> **Goal of the exercise**: Where does the word "const" occur in the material? Copy each line that has it.

> **Entries supplied**:
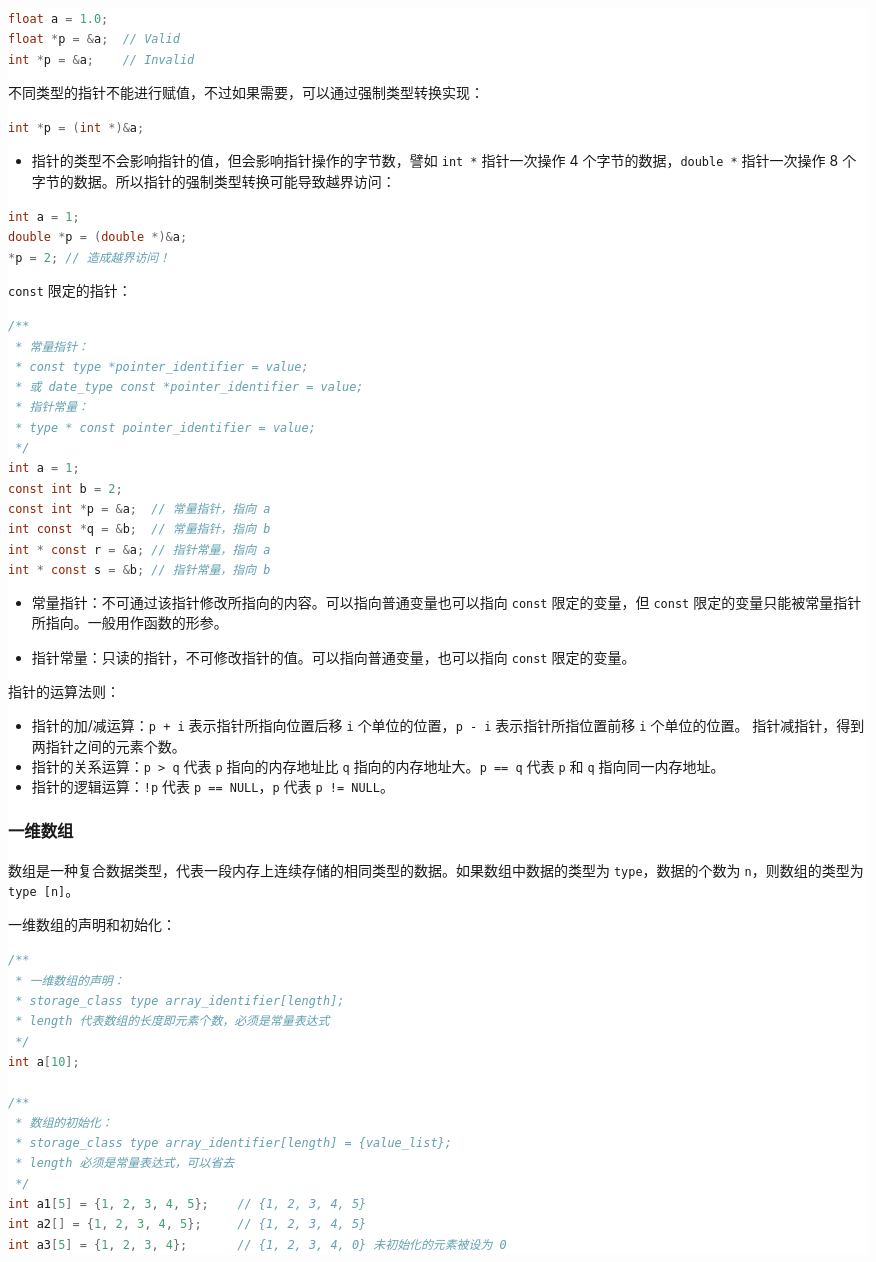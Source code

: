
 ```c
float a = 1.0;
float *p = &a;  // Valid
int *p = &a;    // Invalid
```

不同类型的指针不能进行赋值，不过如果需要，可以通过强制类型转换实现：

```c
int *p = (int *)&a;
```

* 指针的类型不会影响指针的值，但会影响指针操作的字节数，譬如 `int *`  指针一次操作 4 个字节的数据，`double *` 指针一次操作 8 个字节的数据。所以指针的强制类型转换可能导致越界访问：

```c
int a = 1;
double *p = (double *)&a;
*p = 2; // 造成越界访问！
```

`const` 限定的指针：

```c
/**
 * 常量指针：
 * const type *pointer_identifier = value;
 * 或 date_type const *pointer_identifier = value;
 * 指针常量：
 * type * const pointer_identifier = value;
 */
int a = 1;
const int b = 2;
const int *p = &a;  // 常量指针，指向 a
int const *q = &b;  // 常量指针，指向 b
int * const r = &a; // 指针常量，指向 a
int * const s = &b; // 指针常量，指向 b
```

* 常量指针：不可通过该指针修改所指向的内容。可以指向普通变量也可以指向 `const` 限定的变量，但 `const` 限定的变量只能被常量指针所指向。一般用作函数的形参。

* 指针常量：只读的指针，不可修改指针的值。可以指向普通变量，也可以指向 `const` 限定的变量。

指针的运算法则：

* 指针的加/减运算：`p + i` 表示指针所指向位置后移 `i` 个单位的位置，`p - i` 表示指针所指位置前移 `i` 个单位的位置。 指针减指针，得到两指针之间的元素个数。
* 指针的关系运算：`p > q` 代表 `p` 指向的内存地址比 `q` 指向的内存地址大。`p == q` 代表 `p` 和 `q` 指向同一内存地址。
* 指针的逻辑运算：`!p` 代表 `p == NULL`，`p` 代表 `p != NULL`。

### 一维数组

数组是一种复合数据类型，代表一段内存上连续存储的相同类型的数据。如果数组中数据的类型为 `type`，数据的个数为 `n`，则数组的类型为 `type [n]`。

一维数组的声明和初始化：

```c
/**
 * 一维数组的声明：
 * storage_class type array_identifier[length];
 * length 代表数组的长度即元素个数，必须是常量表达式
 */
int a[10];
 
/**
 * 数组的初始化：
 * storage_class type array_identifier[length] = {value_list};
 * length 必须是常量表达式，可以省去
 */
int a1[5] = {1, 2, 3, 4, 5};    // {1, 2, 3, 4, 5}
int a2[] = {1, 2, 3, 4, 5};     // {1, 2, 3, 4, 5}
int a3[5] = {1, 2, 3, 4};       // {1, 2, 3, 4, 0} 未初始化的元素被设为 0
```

> **Reply to the exercise**:
`const` 限定的指针：
 * const type *pointer_identifier = value;
 * 或 date_type const *pointer_identifier = value;
 * type * const pointer_identifier = value;
const int b = 2;
const int *p = &a;  // 常量指针，指向 a
int const *q = &b;  // 常量指针，指向 b
int * const r = &a; // 指针常量，指向 a
int * const s = &b; // 指针常量，指向 b
* 常量指针：不可通过该指针修改所指向的内容。可以指向普通变量也可以指向 `const` 限定的变量，但 `const` 限定的变量只能被常量指针所指向。一般用作函数的形参。
* 指针常量：只读的指针，不可修改指针的值。可以指向普通变量，也可以指向 `const` 限定的变量。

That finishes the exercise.